ジャパネットホールディングス・髙田旭人代表取締役:
家電周りって、お客さまの家に設置のスタッフが上がる、それはそれで逆風なんですね。
そこは物流のチームが、どういう形で家に上がればお客さまが不安がらないのか。マスクをする、全部拭く、手袋をしようか、靴下を履き替えようかとか、たくさん重ねた上での結果だったので

設置作業の研修(2017年)
設置作業の研修(2017年)

テレビ長崎・磯部翔アナウンサー:
高田社長が思う、コロナの時代を生き抜くカギは?

ジャパネットホールディングス・髙田旭人代表取締役:
われわれが意識をしているのは、自分たちの強みを生かそうと。

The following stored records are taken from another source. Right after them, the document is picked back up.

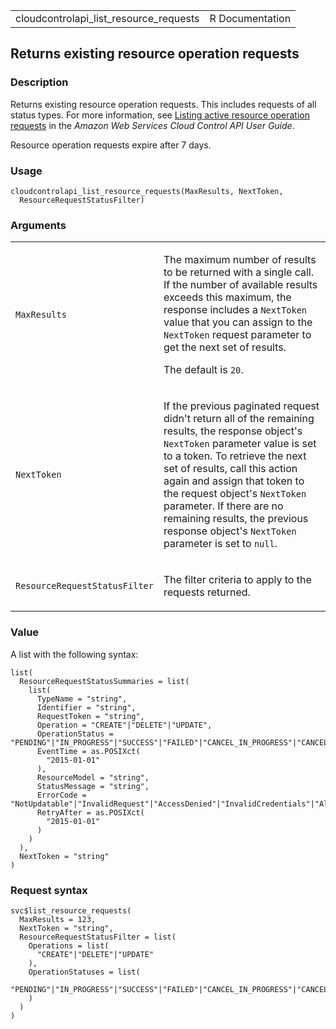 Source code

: <table style="width: 100%;">
<tbody>
<tr class="odd">
<td>cloudcontrolapi_list_resource_requests</td>
<td style="text-align: right;">R Documentation</td>
</tr>
</tbody>
</table>

## Returns existing resource operation requests

### Description

Returns existing resource operation requests. This includes requests of
all status types. For more information, see [Listing active resource
operation
requests](https://docs.aws.amazon.com/cloudcontrolapi/latest/userguide/resource-operations-manage-requests.html#resource-operations-manage-requests-list)
in the *Amazon Web Services Cloud Control API User Guide*.

Resource operation requests expire after 7 days.

### Usage

    cloudcontrolapi_list_resource_requests(MaxResults, NextToken,
      ResourceRequestStatusFilter)

### Arguments

<table>
<colgroup>
<col style="width: 35%" />
<col style="width: 65%" />
</colgroup>
<tbody>
<tr class="odd">
<td><code
id="cloudcontrolapi_list_resource_requests_:_MaxResults">MaxResults</code></td>
<td><p>The maximum number of results to be returned with a single call.
If the number of available results exceeds this maximum, the response
includes a <code>NextToken</code> value that you can assign to the
<code>NextToken</code> request parameter to get the next set of
results.</p>
<p>The default is <code>20</code>.</p></td>
</tr>
<tr class="even">
<td><code
id="cloudcontrolapi_list_resource_requests_:_NextToken">NextToken</code></td>
<td><p>If the previous paginated request didn't return all of the
remaining results, the response object's <code>NextToken</code>
parameter value is set to a token. To retrieve the next set of results,
call this action again and assign that token to the request object's
<code>NextToken</code> parameter. If there are no remaining results, the
previous response object's <code>NextToken</code> parameter is set to
<code>null</code>.</p></td>
</tr>
<tr class="odd">
<td><code
id="cloudcontrolapi_list_resource_requests_:_ResourceRequestStatusFilter">ResourceRequestStatusFilter</code></td>
<td><p>The filter criteria to apply to the requests returned.</p></td>
</tr>
</tbody>
</table>

### Value

A list with the following syntax:

    list(
      ResourceRequestStatusSummaries = list(
        list(
          TypeName = "string",
          Identifier = "string",
          RequestToken = "string",
          Operation = "CREATE"|"DELETE"|"UPDATE",
          OperationStatus = "PENDING"|"IN_PROGRESS"|"SUCCESS"|"FAILED"|"CANCEL_IN_PROGRESS"|"CANCEL_COMPLETE",
          EventTime = as.POSIXct(
            "2015-01-01"
          ),
          ResourceModel = "string",
          StatusMessage = "string",
          ErrorCode = "NotUpdatable"|"InvalidRequest"|"AccessDenied"|"InvalidCredentials"|"AlreadyExists"|"NotFound"|"ResourceConflict"|"Throttling"|"ServiceLimitExceeded"|"NotStabilized"|"GeneralServiceException"|"ServiceInternalError"|"ServiceTimeout"|"NetworkFailure"|"InternalFailure",
          RetryAfter = as.POSIXct(
            "2015-01-01"
          )
        )
      ),
      NextToken = "string"
    )

### Request syntax

    svc$list_resource_requests(
      MaxResults = 123,
      NextToken = "string",
      ResourceRequestStatusFilter = list(
        Operations = list(
          "CREATE"|"DELETE"|"UPDATE"
        ),
        OperationStatuses = list(
          "PENDING"|"IN_PROGRESS"|"SUCCESS"|"FAILED"|"CANCEL_IN_PROGRESS"|"CANCEL_COMPLETE"
        )
      )
    )
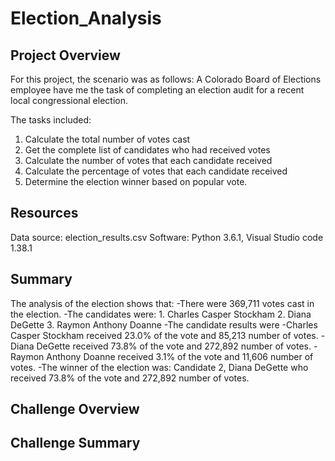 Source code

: # Election_Analysis

## Project Overview
For this project, the scenario was as follows: A Colorado Board of Elections employee have me the task of completing an election audit for a recent local congressional election. 

The tasks included: 
  1. Calculate the total number of votes cast
  2. Get the complete list of candidates who had received votes
  3. Calculate the number of votes that each candidate received
  4. Calculate the percentage of votes that each candidate received
  5. Determine the election winner based on popular vote. 

## Resources
Data source: election_results.csv
Software: Python 3.6.1, Visual Studio code 1.38.1

## Summary
The analysis of the election shows that:
  -There were 369,711 votes cast in the election. 
  -The candidates were: 
    1. Charles Casper Stockham
    2. Diana DeGette
    3. Raymon Anthony Doanne
   -The candidate results were
    -Charles Casper Stockham received 23.0% of the vote and 85,213 number of votes. 
    -Diana DeGette received 73.8% of the vote and 272,892 number of votes. 
    -Raymon Anthony Doanne received 3.1% of the vote and 11,606 number of votes. 
  -The winner of the election was: 
    Candidate 2, Diana DeGette who received 73.8% of the vote and 272,892 number of votes. 
    
## Challenge Overview

## Challenge Summary 
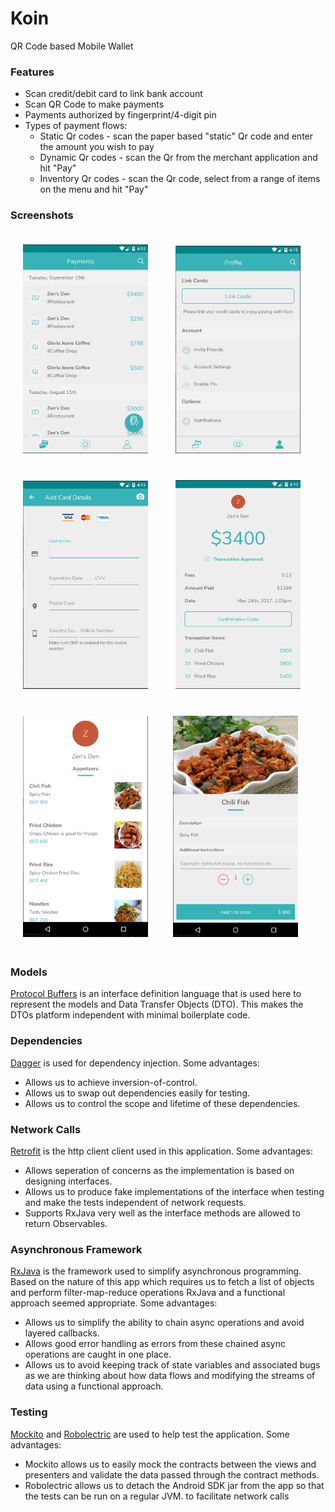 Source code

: # Koin
QR Code based Mobile Wallet

### Features

* Scan credit/debit card to link bank account
* Scan QR Code to make payments
* Payments authorized by fingerprint/4-digit pin 
* Types of payment flows:
   * Static Qr codes - scan the paper based "static" Qr code and enter the amount you wish to pay
   * Dynamic Qr codes - scan the Qr from the merchant application and hit "Pay"
   * Inventory Qr codes - scan the Qr code, select from a range of items on the menu and hit "Pay"

### Screenshots

<img src = "app/src/main/assets/screenshots/home_screen.png" width = "200" style="margin:20px"> <img src = "app/src/main/assets/screenshots/profile_screen.png" width = "200" style="margin:20px"><img src = "app/src/main/assets/screenshots/cc_screen.png" width = "200" style="margin:20px">
<img src = "app/src/main/assets/screenshots/detailed_reciept_screen.png" width = "200" style="margin:20px"><img src = "app/src/main/assets/screenshots/inventory_static_list.png" width = "200" style="margin:20px"><img src = "app/src/main/assets/screenshots/detailed_inventory_item.png" width = "200" style="margin:20px">


### Models
[Protocol Buffers](https://github.com/google/protobuf) is an interface definition language that is used here to represent the models and Data Transfer Objects (DTO). This makes the DTOs platform independent with minimal boilerplate code.


### Dependencies

[Dagger](https://github.com/google/dagger) is used for dependency injection. Some advantages: 
 -  Allows us to achieve inversion-of-control.
 -  Allows us to swap out dependencies easily for testing.
 -  Allows us to control the scope and lifetime of these dependencies.

### Network Calls

[Retrofit](https://github.com/square/retrofit) is the http client client used in this application. Some advantages:
 - Allows seperation of concerns as the implementation is based on designing interfaces.
 - Allows us to produce fake implementations of the interface when testing and make the tests independent of network requests. 
 - Supports RxJava very well as the interface methods are allowed to return Observables.

### Asynchronous Framework

[RxJava](https://github.com/ReactiveX/RxJava) is the framework used to simplify asynchronous programming. Based on the nature of this app which requires us to fetch a list of objects and perform filter-map-reduce operations RxJava and a functional approach seemed appropriate. Some advantages:

- Allows us to simplify the ability to chain async operations and avoid layered callbacks.
- Allows good error handling as errors from these chained async operations are caught in one place.
- Allows us to avoid keeping track of state variables and associated bugs as we are thinking about how data flows and modifying the streams of data using a functional approach.

### Testing

[Mockito](https://github.com/mockito/mockito) and [Robolectric](https://github.com/robolectric/robolectric) are used to help test the application. Some advantages:

- Mockito allows us to easily mock the contracts between the views and presenters and validate the data
passed through the contract methods.
- Robolectric allows us to detach the Android SDK jar from the app so that the tests can be 
run on a regular JVM. to facilitate network calls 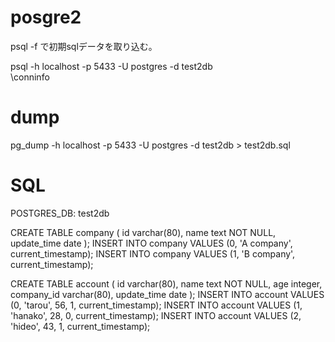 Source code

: # posgre2
psql -f で初期sqlデータを取り込む。

psql -h localhost -p 5433 -U postgres -d test2db  
\conninfo  

# dump
pg_dump -h localhost -p 5433 -U postgres -d test2db > test2db.sql  

# SQL

POSTGRES_DB: test2db  

CREATE TABLE company (
	id			varchar(80),
	name		text		NOT NULL,
	update_time	date
);
INSERT INTO company VALUES (0, 'A company', current_timestamp);
INSERT INTO company VALUES (1, 'B company', current_timestamp);

CREATE TABLE account (
	id			varchar(80),
	name		text		NOT NULL,
	age			integer,
    company_id  varchar(80),
	update_time	date
);
INSERT INTO account VALUES (0, 'tarou', 56, 1, current_timestamp);
INSERT INTO account VALUES (1, 'hanako', 28, 0, current_timestamp);
INSERT INTO account VALUES (2, 'hideo', 43, 1, current_timestamp);
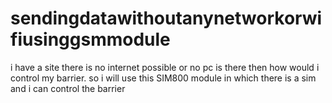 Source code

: # sendingdatawithoutanynetworkorwifiusinggsmmodule
i have a site there is no internet possible or no pc is there then how would i control my barrier. so i will use this SIM800 module in which there is a sim and i can control the barrier

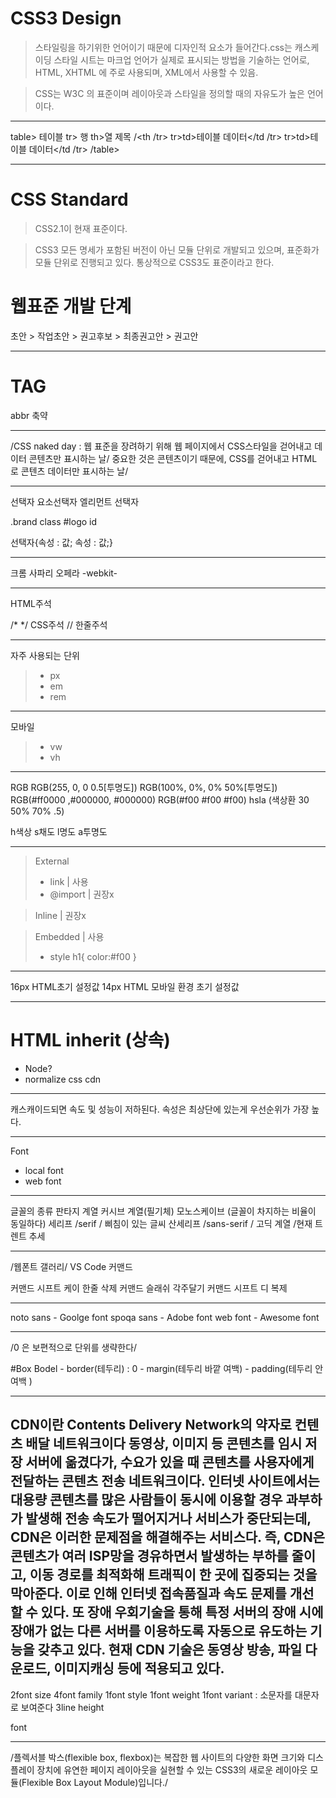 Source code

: # CSS3 Design

>스타일링을 하기위한 언어이기 때문에 디자인적 요소가 들어간다.css는 캐스케이딩 스타일 시트는 마크업 언어가 실제로 표시되는 방법을 기술하는 언어로, HTML, XHTML 에 주로 사용되며, XML에서 사용할 수 있음.

>CSS는 W3C 의 표준이며 레이아웃과 스타일을 정의할 때의 자유도가 높은 언어이다.

---
table> 테이블
tr> 행 th>열 제목 /<th /tr>
tr>td>테이블 데이터</td /tr>
tr>td>테이블 데이터</td /tr>
/table>


---
# CSS Standard
>CSS2.1이 현재 표준이다.

>CSS3 모든 명세가 포함된 버전이 아닌 모듈 단위로 개발되고 있으며, 표준화가 모듈 단위로 진행되고 있다. 통상적으로 CSS3도 표준이라고 한다.

# 웹표준 개발 단계
초안 > 작업초안 > 권고후보 > 최종권고안 > 권고안

---
# TAG
abbr 축약

---
/CSS naked day : 웹 표준을 장려하기 위해 웹 페이지에서 CSS스타일을 걷어내고 데이터 콘텐츠만 표시하는 날/
중요한 것은 콘텐츠이기 때문에, CSS를 걷어내고 HTML 로 콘텐츠 데이터만 표시하는 날/

---
선택자 요소선택자 엘리먼트 선택자

.brand class
#logo id

선택자{속성 : 값; 속성 : 값;}

---
크롬 사파리 오페라 -webkit-

---
<!-- --> HTML주석
/* */ CSS주석
// 한줄주석

---
자주 사용되는 단위
>- px
>- em
>- rem
---
모바일 
>- vw
>- vh
---
RGB
RGB(255, 0, 0 0.5[투명도])
RGB(100%, 0%, 0% 50%[투명도])
RGB(#ff0000 ,#000000, #000000)
RGB(#f00 #f00 #f00)
hsla (색상환 30 50% 70% .5)

h색상
s채도 
l명도 
a투명도

---
>External 
>- link | 사용
>- @import | 권장x

>Inline | 권장x

>Embedded | 사용
>- style 
>	h1{
>		color:#f00
>	}

---

16px HTML초기 설정값
14px HTML 모바일 환경 초기 설정값 

---

# HTML inherit (상속)
- Node?
- normalize css cdn

---
캐스캐이드되면 속도 및 성능이 저하된다.
속성은 최상단에 있는게 우선순위가 가장 높다.

---
Font 
- local font
- web font

---
글꼴의 종류
판타지 계열 
커시브 계열(필기체)
모노스케이브 (글꼴이 차지하는 비율이 동일하다)
세리프 /serif / 삐침이 있는 글씨 
산세리프 /sans-serif / 고딕 계열 /현재 트렌트 추세

---
/웹폰트 갤러리/
VS Code 커맨드

커맨드 시프트 케이 한줄 삭제
커맨드 슬래쉬 각주달기
커맨드 시프트 디 복제

---

noto sans - Goolge font
spoqa sans - Adobe font
web font - Awesome font

---
/0 은 보편적으로 단위를 생략한다/

#Box Bodel
	- border(테두리) : 0
    - margin(테두리 바깥 여백)
    - padding(테두리 안 여백 )

---
CDN이란 Contents Delivery Network의 약자로 컨텐츠 배달 네트워크이다
동영상, 이미지 등 콘텐츠를 임시 저장 서버에 옮겼다가, 수요가 있을 때 콘텐츠를 사용자에게 전달하는 콘텐츠 전송 네트워크이다. 인터넷 사이트에서는 대용량 콘텐츠를 많은 사람들이 동시에 이용할 경우 과부하가 발생해 전송 속도가 떨어지거나 서비스가 중단되는데, CDN은 이러한 문제점을 해결해주는 서비스다. 즉, CDN은 콘텐츠가 여러 ISP망을 경유하면서 발생하는 부하를 줄이고, 이동 경로를 최적화해 트래픽이 한 곳에 집중되는 것을 막아준다. 이로 인해 인터넷 접속품질과 속도 문제를 개선할 수 있다. 또 장애 우회기술을 통해 특정 서버의 장애 시에 장애가 없는 다른 서버를 이용하도록 자동으로 유도하는 기능을 갖추고 있다. 현재 CDN 기술은 동영상 방송, 파일 다운로드, 이미지캐싱 등에 적용되고 있다.
---
2font size
4font family
1font style
1font weight
1font variant : 소문자를 대문자로 보여준다 
3line height

font 

---
/플렉서블 박스(flexible box, flexbox)는 복잡한 웹 사이트의 다양한 화면 크기와 
디스플레이 장치에 유연한 페이지 레이아웃을 실현할 수 있는 
CSS3의 새로운 레이아웃 모듈(Flexible Box Layout Module)입니다./ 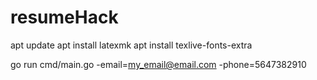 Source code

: # resumeHack

apt update
apt install latexmk
apt install texlive-fonts-extra

go run cmd/main.go -email=my_email@email.com -phone=5647382910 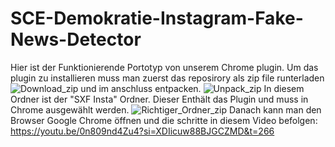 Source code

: # SCE-Demokratie-Instagram-Fake-News-Detector
Hier ist der Funktionierende Portotyp von unserem Chrome plugin.
Um das plugin zu installieren muss man zuerst das reposirory als zip file runterladen
![Download_zip](https://github.com/user-attachments/assets/7bdca868-8eb2-41fe-8aab-1baadc9e0f59)
und im anschluss entpacken.
![Unpack_zip](https://github.com/user-attachments/assets/2dbdb76d-4be7-4569-8c0f-2cace0de943a)
In diesem Ordner ist der "SXF Insta" Ordner. Dieser Enthält das Plugin und muss in Chrome ausgewählt werden.
![Richtiger_Ordner_zip](https://github.com/user-attachments/assets/2873b22c-1d0e-44ac-8062-cb41b8902311)
Danach kann man den Browser Google Chrome öffnen und die schritte in diesem Video befolgen: https://youtu.be/0n809nd4Zu4?si=XDIicuw88BJGCZMD&t=266

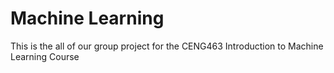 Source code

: # Machine Learning
This is the all of our group project for the CENG463 Introduction to Machine Learning Course 
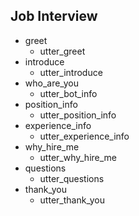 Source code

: ## Job Interview
* greet
  - utter_greet
* introduce
  - utter_introduce
* who_are_you
  - utter_bot_info
* position_info
  - utter_position_info
* experience_info
  - utter_experience_info
* why_hire_me
  - utter_why_hire_me
* questions
  - utter_questions
* thank_you
  - utter_thank_you

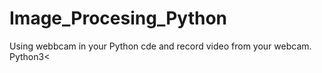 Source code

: # Image_Procesing_Python
Using webbcam in your Python cde and record video from your webcam.
Python3<
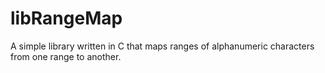 # libRangeMap
A simple library  written in C that maps ranges of alphanumeric characters from one range to another.
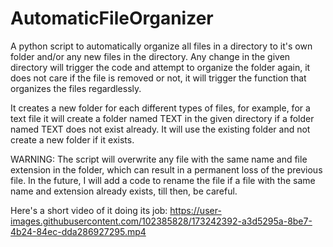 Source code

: # AutomaticFileOrganizer
A python script to automatically organize all files in a directory to it's own folder and/or any new files in the directory.
Any change in the given directory will trigger the code and attempt to organize the folder again, it does not care if the file is removed or not, 
it will trigger the function that organizes the files regardlessly.

It creates a new folder for each different types of files, for example, for a text file it will create a folder named TEXT in the given directory if a folder named TEXT does not exist already.
It will use the existing folder and not create a new folder if it exists.

WARNING: The script will overwrite any file with the same name and file extension in the folder, which can result in a permanent loss of the previous file.
In the future, I will add a code to rename the file if a file with the same name and extension already exists, till then, be careful.


Here's a short video of it doing its job:
https://user-images.githubusercontent.com/102385828/173242392-a3d5295a-8be7-4b24-84ec-dda286927295.mp4
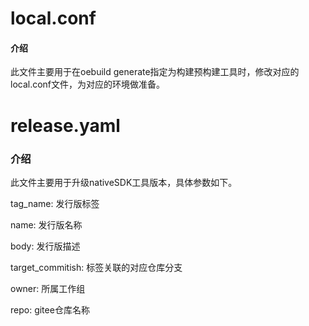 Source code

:# local.conf

#### 介绍

此文件主要用于在oebuild generate指定为构建预构建工具时，修改对应的local.conf文件，为对应的环境做准备。


# release.yaml

### 介绍

此文件主要用于升级nativeSDK工具版本，具体参数如下。

tag_name: 发行版标签

name: 发行版名称

body: 发行版描述

target_commitish: 标签关联的对应仓库分支

owner: 所属工作组

repo: gitee仓库名称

どうしても人とか会社とか、弱みが気になっちゃうんですが、強みを生かすことが何より経営は大事だと思っていますし

ジャパネットホールディングス・髙田旭人代表取締役
ジャパネットホールディングス・髙田旭人代表取締役

ジャパネットホールディングス・髙田旭人代表取締役:
あまり横並びで「周りがやっている、やっていない」という基準を参考にしない。参考にはするが、ただ従うだけではなくて、自分たちで考えて良いと思ったら、まずやってみると。やってみて違ったら、変えてみたらいいじゃないというのが、われわれの考え方なんですよ

ウォーターサーバー事業のほか、食材を届ける定期便などに力を入れ、2021年(12月期)の売り上げは、過去最高だった前年を上回る2,500億円を目指すと話す。

総事業費700億円…「新たなまち」が誕生へ

ジャパネットホールディングスは今、従来の「通信販売事業」に加えて、もう1つ柱を据えている。それが、「スポーツ・地域創生事業」だ。

総事業費約700億円をかけ、2024年 長崎市幸町にサッカースタジアムを中心として、ホテルや商業施設も併設する「新たなまち」を誕生させる。

提供:ジャパネットホールディングス
提供:ジャパネットホールディングス

ジャパネットホールディングス・髙田旭人代表取締役:
スタジアムシティの中に、長崎のいろんな地域を回る案内所みたいなものを作ろうと思っていて。そこで一押し、スタジアムシティの中に「佐世保、雲仙のこういうところを回るツアーは、こういう交通機関を使って、こういうところに泊まったらいいですよ」と誘導できれば、長崎を1週間でもまわってもらえますし、それは、ぜひやりたいと思いますね。みんながハッピーになることなので

テレビ長崎・磯部翔アナウンサー:
スタジアムシティは、長崎市だけの話じゃないと?

ジャパネットホールディングス・髙田旭人代表取締役:
そうしないと、われわれも佐世保市の会社ですし、実際は長崎県全体が連携をとれば楽しいはずなんです。どうしても佐世保市、長崎市で、人がそれぞれ来る形になっている。本当は、「面」で連携をとっていけば、長崎の魅力は何倍にもなるので。そこに少しでもわれわれが貢献できればと思っています

「長崎ヴェルカ」 魅力と強さを両立へ

2021年秋、プロバスケットボールの「Bリーグ」に参入するのが、「長崎ヴェルカ」だ。
2022年春にかけて行われるシーズンでのホームゲームは、28試合。
長崎や佐世保など、県内各地の会場でプロのプレーを間近で見ることができるが、その運営母体は、ジャパネットホールディングスだ。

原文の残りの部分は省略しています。